* [WHAT YOU NEED TO DO] Return all the lines below in which the string "directory" appears.

-------

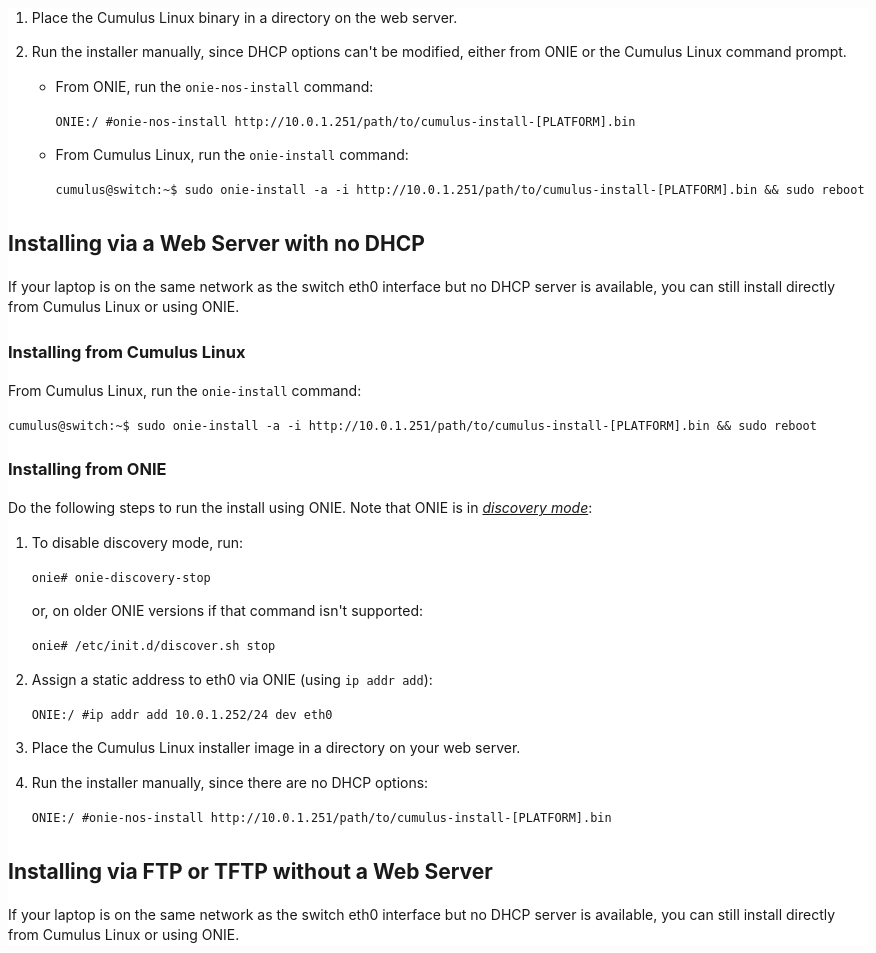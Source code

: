 1.  Place the Cumulus Linux binary in a directory on the web server.

2.  Run the installer manually, since DHCP options can't be modified,
    either from ONIE or the Cumulus Linux command prompt.
    
      - From ONIE, run the `onie-nos-install` command:
        
            ONIE:/ #onie-nos-install http://10.0.1.251/path/to/cumulus-install-[PLATFORM].bin
    
      - From Cumulus Linux, run the `onie-install` command:
        
            cumulus@switch:~$ sudo onie-install -a -i http://10.0.1.251/path/to/cumulus-install-[PLATFORM].bin && sudo reboot

## Installing via a Web Server with no DHCP

If your laptop is on the same network as the switch eth0 interface but
no DHCP server is available, you can still install directly from Cumulus
Linux or using ONIE.

### Installing from Cumulus Linux

From Cumulus Linux, run the `onie-install` command:

    cumulus@switch:~$ sudo onie-install -a -i http://10.0.1.251/path/to/cumulus-install-[PLATFORM].bin && sudo reboot

### Installing from ONIE

Do the following steps to run the install using ONIE. Note that ONIE is
in [*discovery
mode*](http://opencomputeproject.github.io/onie/design-spec/discovery.html#installer-discovery-methods):

1.  To disable discovery mode, run:
    
        onie# onie-discovery-stop
    
    or, on older ONIE versions if that command isn't supported:
    
        onie# /etc/init.d/discover.sh stop

2.  Assign a static address to eth0 via ONIE (using `ip addr add`):
    
        ONIE:/ #ip addr add 10.0.1.252/24 dev eth0

3.  Place the Cumulus Linux installer image in a directory on your web
    server.

4.  Run the installer manually, since there are no DHCP options:
    
        ONIE:/ #onie-nos-install http://10.0.1.251/path/to/cumulus-install-[PLATFORM].bin

## Installing via FTP or TFTP without a Web Server

If your laptop is on the same network as the switch eth0 interface but
no DHCP server is available, you can still install directly from Cumulus
Linux or using ONIE.
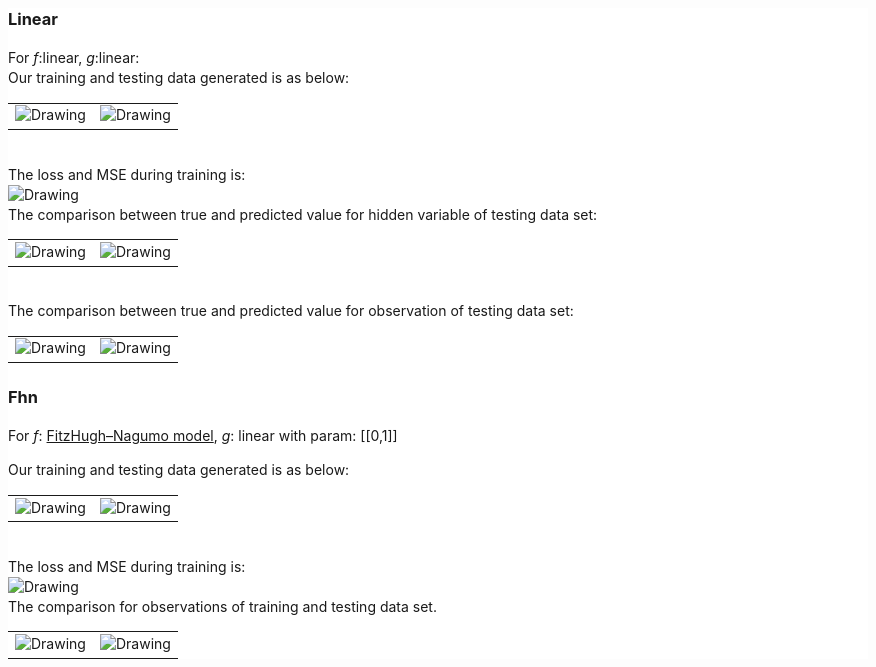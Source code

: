 ### Linear
For $f$:linear, $g$:linear:<br>
Our training and testing data generated is as below:

<table><tr>
<td> <img src="experiments/linear/False_1/training_train/training_idx_0.png" alt="Drawing" style="width: 300px;"/> </td>
<td> <img src="experiments/linear/False_1/training_test/training_idx_0.png" alt="Drawing" style="width: 300px;"/> </td>
</tr></table>

<br>
The loss and MSE during training is:<br>
<img src="experiments/linear/False_1/loss_and_MSE.png" alt="Drawing" style="width: 300px"/>

<br>
The comparison between true and predicted value for hidden variable of testing data set:<br>
<table><tr>
<td> <img src="experiments/linear/False_1/hidden_compare_test/hidden_dim_0_idx_0.png" alt="Drawing" style="width: 300px;"/> </td>
<td> <img src="experiments/linear/False_1/hidden_compare_test/hidden_dim_1_idx_0.png" alt="Drawing" style="width: 300px;"/> </td>
</tr></table>

<br>
The comparison between true and predicted value for observation of testing data set:<br>
<table><tr>
<td> <img src="experiments/linear/False_1/obs_compare_test/obs_dim_0_idx_0.png" alt="Drawing" style="width: 300px;"/> </td>
<td> <img src="experiments/linear/False_1/obs_compare_test/obs_dim_1_idx_0.png" alt="Drawing" style="width: 300px;"/> </td>
</tr></table>

### Fhn
For $f$: [FitzHugh–Nagumo model](https://en.wikipedia.org/wiki/FitzHugh%E2%80%93Nagumo_model), $g$: linear with param: [[0,1]]<br>

Our training and testing data generated is as below:

<table><tr>
<td> <img src="experiments/fhn/[0,1]_False_1/training_train/training_idx_0.png" alt="Drawing" style="width: 300px;"/> </td>
<td> <img src="experiments/fhn/[0,1]_False_1/training_test/training_idx_0.png" alt="Drawing" style="width: 300px;"/> </td>
</tr></table>

<br>
The loss and MSE during training is:<br>
<img src="experiments/fhn/[0,1]_False_1/loss_and_MSE.png" alt="Drawing" style="width: 300px"/>

<br>
The comparison for observations of training and testing data set.
<table><tr>
<td> <img src="experiments/fhn/[0,1]_False_1/obs_compare_train/obs_dim_0_idx_0.png" alt="Drawing" style="width: 300px;"/> </td>
<td> <img src="experiments/fhn/[0,1]_False_1/obs_compare_test/obs_dim_0_idx_0.png" alt="Drawing" style="width: 300px;"/> </td>
</tr></table>
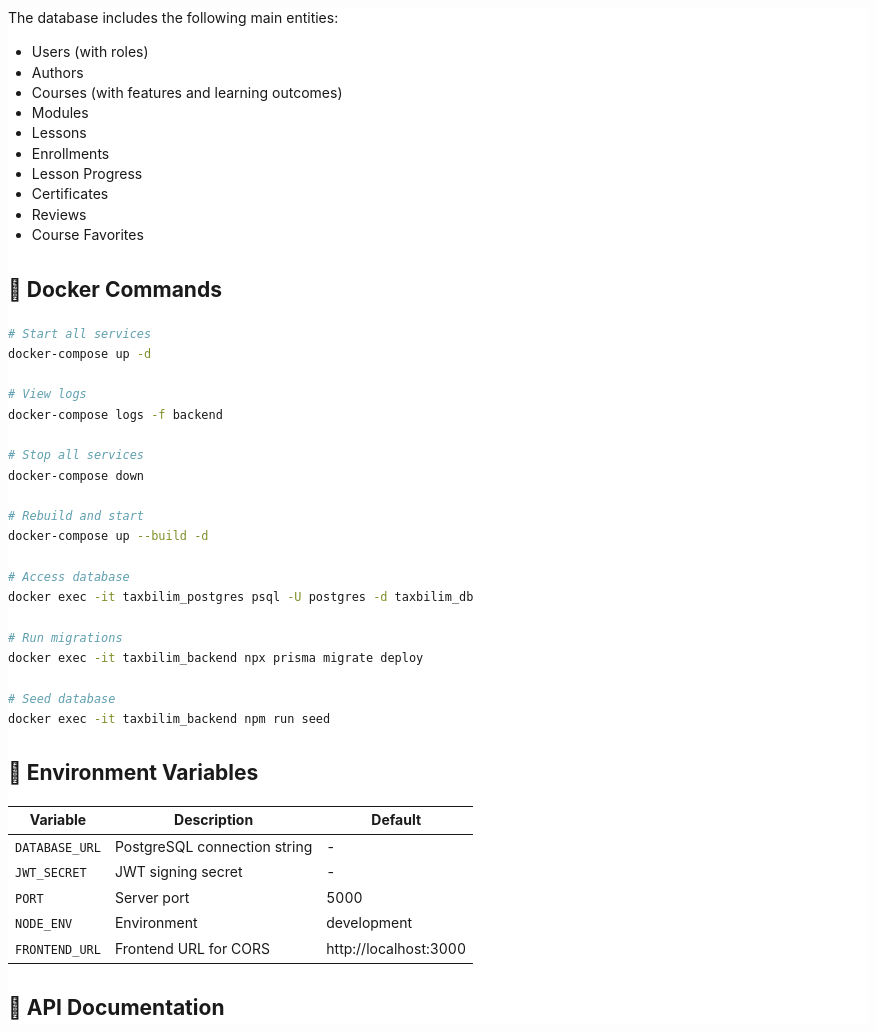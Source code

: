 The database includes the following main entities:
- Users (with roles)
- Authors
- Courses (with features and learning outcomes)
- Modules
- Lessons
- Enrollments
- Lesson Progress
- Certificates
- Reviews
- Course Favorites

## 🐳 Docker Commands

```bash
# Start all services
docker-compose up -d

# View logs
docker-compose logs -f backend

# Stop all services
docker-compose down

# Rebuild and start
docker-compose up --build -d

# Access database
docker exec -it taxbilim_postgres psql -U postgres -d taxbilim_db

# Run migrations
docker exec -it taxbilim_backend npx prisma migrate deploy

# Seed database
docker exec -it taxbilim_backend npm run seed
```

## 🔧 Environment Variables

| Variable | Description | Default |
|----------|-------------|---------|
| `DATABASE_URL` | PostgreSQL connection string | - |
| `JWT_SECRET` | JWT signing secret | - |
| `PORT` | Server port | 5000 |
| `NODE_ENV` | Environment | development |
| `FRONTEND_URL` | Frontend URL for CORS | http://localhost:3000 |

## 📝 API Documentation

-------

* [YOUR RESPONSE]
: 1.  Place the Cumulus Linux binary in a directory on the web server.
3.  Place the Cumulus Linux installer image in a directory on your web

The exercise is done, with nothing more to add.